As structural components of cell membranes, phospholipids determine their viscosity (fluidity), the ability of cells to migrate, phagocytosis, pinocytosis and clumping. Depending on the structure of the polar "head groups" of glycerophospholipids, their structural and functional purpose changes.

In addition to phospholipids and cholesterol, cell membranes include tocopherols, which have the ability to stabilize lipids by improving the structure of the lipid bilayer of membranes. Tocopherol, which has hydrophobic properties, is completely immersed in the lipid bilayer in such a way that its OH group forms a hydrogen bond with the CO group of acyls associated with glycerol residues in the phospholipid molecules. As a result of this physicochemical interaction between the phytol side chain of the tocopherol and the hydrocarbon chain of the arachidonic acid residue, which is part of the fatty acids of readily oxidizable phospholipids, tocopherol orders the liquid crystal structure of the membrane lipid matrix, preventing the oxidation of phospholipids with unsaturated bonds. This leads to stabilization of their hydrophobic zone. It is this connection of tocopherol with fatty acid residues of arachidonic acid that helps stabilize the structure of biological membranes.

Tocopherol, an indicator representing the ratio of the amount of tocopherol to the amount of readily oxidizable phospholipids, allows us to determine if there is enough tocopherol for the stable state of erythrocyte membranes with a certain amount of readily oxidizable phospholipids.

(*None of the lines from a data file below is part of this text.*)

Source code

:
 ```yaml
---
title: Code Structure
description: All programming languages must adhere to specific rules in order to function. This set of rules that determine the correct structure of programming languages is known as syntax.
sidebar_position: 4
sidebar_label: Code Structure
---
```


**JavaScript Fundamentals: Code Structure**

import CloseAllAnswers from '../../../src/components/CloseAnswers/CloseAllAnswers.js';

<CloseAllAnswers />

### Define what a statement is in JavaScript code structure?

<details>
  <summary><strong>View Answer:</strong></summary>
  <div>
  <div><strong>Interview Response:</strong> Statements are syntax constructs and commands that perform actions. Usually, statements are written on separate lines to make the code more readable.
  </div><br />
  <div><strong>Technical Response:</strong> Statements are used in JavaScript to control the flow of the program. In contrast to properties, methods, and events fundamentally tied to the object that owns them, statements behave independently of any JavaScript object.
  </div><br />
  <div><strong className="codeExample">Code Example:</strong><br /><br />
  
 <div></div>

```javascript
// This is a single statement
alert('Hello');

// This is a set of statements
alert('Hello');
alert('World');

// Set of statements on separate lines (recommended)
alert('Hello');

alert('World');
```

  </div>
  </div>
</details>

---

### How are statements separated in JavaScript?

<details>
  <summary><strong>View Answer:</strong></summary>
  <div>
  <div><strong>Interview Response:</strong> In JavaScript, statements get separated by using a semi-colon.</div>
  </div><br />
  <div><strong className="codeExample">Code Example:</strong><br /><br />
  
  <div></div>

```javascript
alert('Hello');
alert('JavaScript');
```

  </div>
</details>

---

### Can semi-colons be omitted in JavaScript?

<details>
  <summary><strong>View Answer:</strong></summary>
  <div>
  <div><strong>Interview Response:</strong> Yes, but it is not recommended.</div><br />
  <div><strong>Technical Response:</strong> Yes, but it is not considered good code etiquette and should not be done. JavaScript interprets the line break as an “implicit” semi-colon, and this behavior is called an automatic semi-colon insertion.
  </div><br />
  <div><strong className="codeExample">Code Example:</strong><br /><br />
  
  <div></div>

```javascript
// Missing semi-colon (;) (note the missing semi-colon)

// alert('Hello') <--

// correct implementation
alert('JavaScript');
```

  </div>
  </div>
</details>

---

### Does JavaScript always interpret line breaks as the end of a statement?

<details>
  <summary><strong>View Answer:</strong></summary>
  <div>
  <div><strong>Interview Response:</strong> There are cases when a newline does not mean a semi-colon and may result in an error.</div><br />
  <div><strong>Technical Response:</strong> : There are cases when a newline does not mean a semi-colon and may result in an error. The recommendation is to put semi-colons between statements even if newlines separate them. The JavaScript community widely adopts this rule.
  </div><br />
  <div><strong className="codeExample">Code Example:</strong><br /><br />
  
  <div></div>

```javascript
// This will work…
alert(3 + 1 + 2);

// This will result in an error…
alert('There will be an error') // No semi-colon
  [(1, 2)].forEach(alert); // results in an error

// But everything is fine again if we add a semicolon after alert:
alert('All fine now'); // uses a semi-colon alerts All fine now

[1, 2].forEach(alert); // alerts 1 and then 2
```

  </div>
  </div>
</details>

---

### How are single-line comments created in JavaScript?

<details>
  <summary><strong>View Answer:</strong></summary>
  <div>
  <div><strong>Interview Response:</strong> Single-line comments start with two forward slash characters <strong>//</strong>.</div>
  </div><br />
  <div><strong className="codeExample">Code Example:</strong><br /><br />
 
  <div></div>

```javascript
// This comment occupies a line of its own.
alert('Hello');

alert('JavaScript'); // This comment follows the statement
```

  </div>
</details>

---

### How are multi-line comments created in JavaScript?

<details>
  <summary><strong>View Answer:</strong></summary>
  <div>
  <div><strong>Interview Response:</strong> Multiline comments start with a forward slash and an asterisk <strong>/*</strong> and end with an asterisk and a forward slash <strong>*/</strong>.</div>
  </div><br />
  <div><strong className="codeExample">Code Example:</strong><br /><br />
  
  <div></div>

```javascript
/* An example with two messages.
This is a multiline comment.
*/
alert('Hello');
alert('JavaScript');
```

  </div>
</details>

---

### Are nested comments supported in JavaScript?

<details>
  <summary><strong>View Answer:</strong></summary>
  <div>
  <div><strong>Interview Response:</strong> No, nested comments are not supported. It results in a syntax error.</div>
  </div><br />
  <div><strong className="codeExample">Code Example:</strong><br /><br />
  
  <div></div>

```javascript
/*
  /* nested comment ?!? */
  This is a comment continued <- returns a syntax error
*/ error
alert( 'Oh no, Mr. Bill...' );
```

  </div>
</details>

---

The method is as follows by a standard method. Determine the amount of phospholipids FS + PHI and PEA by thin layer chromatography: the amount of tocopherol is determined using an MPF - Hitachi spectrofluorimeter. From venous blood a suspension of red blood cells in the amount of 0.04 ml + 0.2 water is prepared. This mixture is shaken for 30 minutes. Then, 0.2 ml of ethanol is added to the resulting liquid and again shaken for 30 minutes. After adding 1.0 ml of hexane, shake for another 40 minutes. Finally, this mixture is centrifuged at 1500 rpm for 10 minutes. Measure the fluorescence intensity of a suspension of erythrocyte membranes and standard alpha-tocopherol acetate (20 μmol / L) at a wavelength of 320 nm and a fluorescence excitation wavelength of 295 nm. The calculation is made according to the formula

With the sample is the concentration of the sample, µmol / l,

Fl.sample - an indicator of the fluorescence of the sample, fl.ed.,

Fl.st. - indicator of fluorescence standard, fl.ed.,

From Art. - an indicator of concentration of a standard sample, micromol / l.

The tocopherol indicator is calculated by the formula

and compare it with a normal value, previously determined by the results of a healthy examination, equal to 0.013-0.017 rel. Deviation from the norm indicates that tocopherol is not enough for the normal functioning of the cell membranes of red blood cells. This can lead to a decrease in cell resistance to external influences and contribute to a decrease in immunity.

Example 1. The red blood cell membrane was studied in patient No. 1

Conclusion: the deviation from the norm is 0.009 rel. To improve your health, you need to eat foods rich in fat-soluble vitamins.

Example 2. Investigated the erythrocyte membrane of patient No. 2

Conclusion: the red blood cell membrane is normal. You can think about the normal functioning of the body and a sufficient level of tocopherols in food intake.

The proposed method helps to increase the reliability and expansion of diagnostic capabilities for determining the stability of cell membranes. The optimal value of the tocopherol indicator indicates sufficient biological activity of tocopherols to preserve the easily oxidized phospholipids from the molecular structure from oxidation. Preserved easily oxidized phospholipids provide the enzymatic activity of transport proteins of erythrocyte membranes, generally increasing their stability and resistance to external influences.

Claims (1)

A method for determining the stability of erythrocyte membranes, including a biochemical blood test and comparing the calculated indicator with the norm, characterized in that the amount of easily oxidized phospholipids is determined, and stability is judged by the deviation from the norm of the tocopherol indicator, which is the ratio of the amount of tocopherol to the number of easily oxidized phospholipids.